* Required work: What you return should be the entries, unchanged, without their pictures.

* Material for the task:

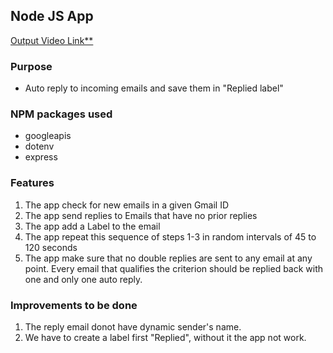 
## Node JS App

[Output Video Link**](https://drive.google.com/file/d/18nQPTcj50KdLfyGBFj4i8KurIylpjZix/view?usp=sharing)

### Purpose
- Auto reply to incoming emails and save them in "Replied label"

### NPM packages used
- googleapis
- dotenv
- express

### Features
1. The app check for new emails in a given Gmail ID
2. The app send replies to Emails that have no prior replies
3. The app add a Label to the email 
4. The app repeat this sequence of steps 1-3 in random intervals of 45 to 120 seconds
5. The app make sure that no double replies are sent to any email at any point. Every email that qualifies the criterion should be replied back with one and only one auto reply.

### Improvements to be done
1. The reply email donot have dynamic sender's name.
2. We have to create a label first "Replied", without it the app not work.
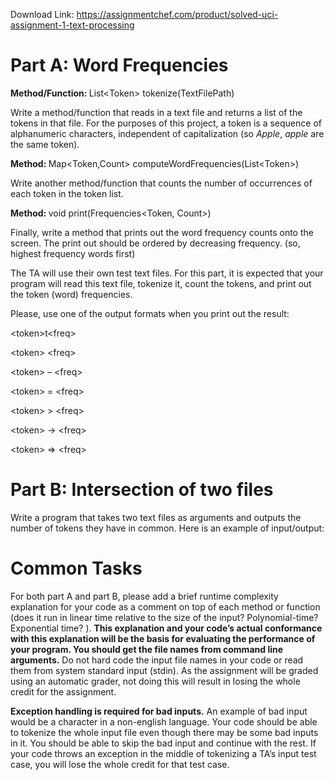Download Link: https://assignmentchef.com/product/solved-uci-assignment-1-text-processing
<br>
<h1>Part A: Word Frequencies</h1>

<strong> Method/Function: </strong>List&lt;Token&gt; tokenize(TextFilePath)

Write a method/function that reads in a text file and returns a list of the tokens in that file. For the purposes of this project, a token is a sequence of alphanumeric characters, independent of capitalization (so <em>Apple</em>, <em>apple</em> are the same token).

<strong> Method:        </strong>Map&lt;Token,Count&gt; computeWordFrequencies(List&lt;Token&gt;)

Write another method/function that counts the number of occurrences of each token in the token list.

<strong> Method:         </strong>void print(Frequencies&lt;Token, Count&gt;)

Finally, write a method that prints out the word frequency counts onto the screen. The print out should be ordered by decreasing frequency. (so, highest frequency words first)

The TA will use their own test text files. For this part, it is expected that your program will read this text file, tokenize it, count the tokens, and print out the token (word) frequencies.

Please, use one of the output formats when you print out the result:

&lt;token&gt;t&lt;freq&gt;

&lt;token&gt; &lt;freq&gt;

&lt;token&gt; – &lt;freq&gt;

&lt;token&gt; = &lt;freq&gt;

&lt;token&gt; &gt; &lt;freq&gt;

&lt;token&gt; -&gt; &lt;freq&gt;

&lt;token&gt; =&gt; &lt;freq&gt;




<h1>Part B: Intersection of two files</h1>

Write a program that takes two text files as arguments and outputs the number of tokens they have in common. Here is an example of input/output:

<h1>Common Tasks</h1>

For both part A and part B, please add a brief runtime complexity explanation for your code as a comment on top of each method or function (does it run in linear time relative to the size of the input? Polynomial-time? Exponential time? ). <strong>This explanation and your code’s actual conformance with this explanation will be the basis for evaluating the performance of your program. </strong><strong> You should get the file names from command line arguments.</strong> Do not hard code the input file names in your code or read them from system standard input (stdin). As the assignment will be graded using an automatic grader, not doing this will result in losing the whole credit for the assignment.

<strong> Exception handling is required for bad inputs.</strong> An example of bad input would be a character in a non-english language. Your code should be able to tokenize the whole input file even though there may be some bad inputs in it. You should be able to skip the bad input and continue with the rest. If your code throws an exception in the middle of tokenizing a TA’s input test case, you will lose the whole credit for that test case.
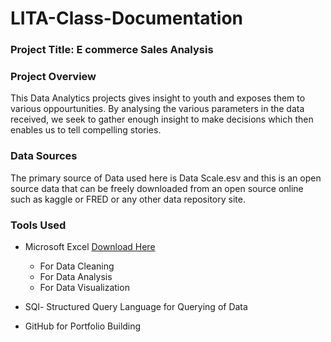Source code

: # LITA-Class-Documentation

### Project Title: E commerce Sales Analysis

### Project Overview
This Data Analytics projects gives insight to youth and exposes them to various oppourtunities. By analysing the various parameters in the data received, we seek to gather enough insight to make decisions which then enables us to tell compelling stories.

### Data Sources 
The primary source of Data used here is Data Scale.esv and this is an open source data that can be freely downloaded from an open source online such as kaggle or FRED or any other data repository site.

### Tools Used
- Microsoft Excel [Download Here](https://www.microsoft.com)

  - For Data Cleaning
  - For Data Analysis
  - For Data Visualization
   
- SQl- Structured Query Language for Querying of Data
- GitHub for Portfolio Building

* Exercise output:
## Node JS App

[Output Video Link**](https://drive.google.com/file/d/18nQPTcj50KdLfyGBFj4i8KurIylpjZix/view?usp=sharing)

### Purpose
- Auto reply to incoming emails and save them in "Replied label"

### NPM packages used
- googleapis
- dotenv
- express

### Features
1. The app check for new emails in a given Gmail ID
2. The app send replies to Emails that have no prior replies
3. The app add a Label to the email 
4. The app repeat this sequence of steps 1-3 in random intervals of 45 to 120 seconds
5. The app make sure that no double replies are sent to any email at any point. Every email that qualifies the criterion should be replied back with one and only one auto reply.

### Improvements to be done
1. The reply email donot have dynamic sender's name.
2. We have to create a label first "Replied", without it the app not work.
Download Link: https://assignmentchef.com/product/solved-uci-assignment-1-text-processing
<br>
<h1>Part A: Word Frequencies</h1>

<strong> Method/Function: </strong>List&lt;Token&gt; tokenize(TextFilePath)

Write a method/function that reads in a text file and returns a list of the tokens in that file. For the purposes of this project, a token is a sequence of alphanumeric characters, independent of capitalization (so <em>Apple</em>, <em>apple</em> are the same token).

<strong> Method:        </strong>Map&lt;Token,Count&gt; computeWordFrequencies(List&lt;Token&gt;)

Write another method/function that counts the number of occurrences of each token in the token list.

<strong> Method:         </strong>void print(Frequencies&lt;Token, Count&gt;)

Finally, write a method that prints out the word frequency counts onto the screen. The print out should be ordered by decreasing frequency. (so, highest frequency words first)

The TA will use their own test text files. For this part, it is expected that your program will read this text file, tokenize it, count the tokens, and print out the token (word) frequencies.

Please, use one of the output formats when you print out the result:

&lt;token&gt;t&lt;freq&gt;

&lt;token&gt; &lt;freq&gt;

&lt;token&gt; – &lt;freq&gt;

&lt;token&gt; = &lt;freq&gt;

&lt;token&gt; &gt; &lt;freq&gt;

&lt;token&gt; -&gt; &lt;freq&gt;

&lt;token&gt; =&gt; &lt;freq&gt;




<h1>Part B: Intersection of two files</h1>

Write a program that takes two text files as arguments and outputs the number of tokens they have in common. Here is an example of input/output:

<h1>Common Tasks</h1>

For both part A and part B, please add a brief runtime complexity explanation for your code as a comment on top of each method or function (does it run in linear time relative to the size of the input? Polynomial-time? Exponential time? ). <strong>This explanation and your code’s actual conformance with this explanation will be the basis for evaluating the performance of your program. </strong><strong> You should get the file names from command line arguments.</strong> Do not hard code the input file names in your code or read them from system standard input (stdin). As the assignment will be graded using an automatic grader, not doing this will result in losing the whole credit for the assignment.

<strong> Exception handling is required for bad inputs.</strong> An example of bad input would be a character in a non-english language. Your code should be able to tokenize the whole input file even though there may be some bad inputs in it. You should be able to skip the bad input and continue with the rest. If your code throws an exception in the middle of tokenizing a TA’s input test case, you will lose the whole credit for that test case.
Source code

: # LITA-Class-Documentation

### Project Title: E commerce Sales Analysis

### Project Overview
This Data Analytics projects gives insight to youth and exposes them to various oppourtunities. By analysing the various parameters in the data received, we seek to gather enough insight to make decisions which then enables us to tell compelling stories.

### Data Sources 
The primary source of Data used here is Data Scale.esv and this is an open source data that can be freely downloaded from an open source online such as kaggle or FRED or any other data repository site.

### Tools Used
- Microsoft Excel [Download Here](https://www.microsoft.com)

  - For Data Cleaning
  - For Data Analysis
  - For Data Visualization
   
- SQl- Structured Query Language for Querying of Data
- GitHub for Portfolio Building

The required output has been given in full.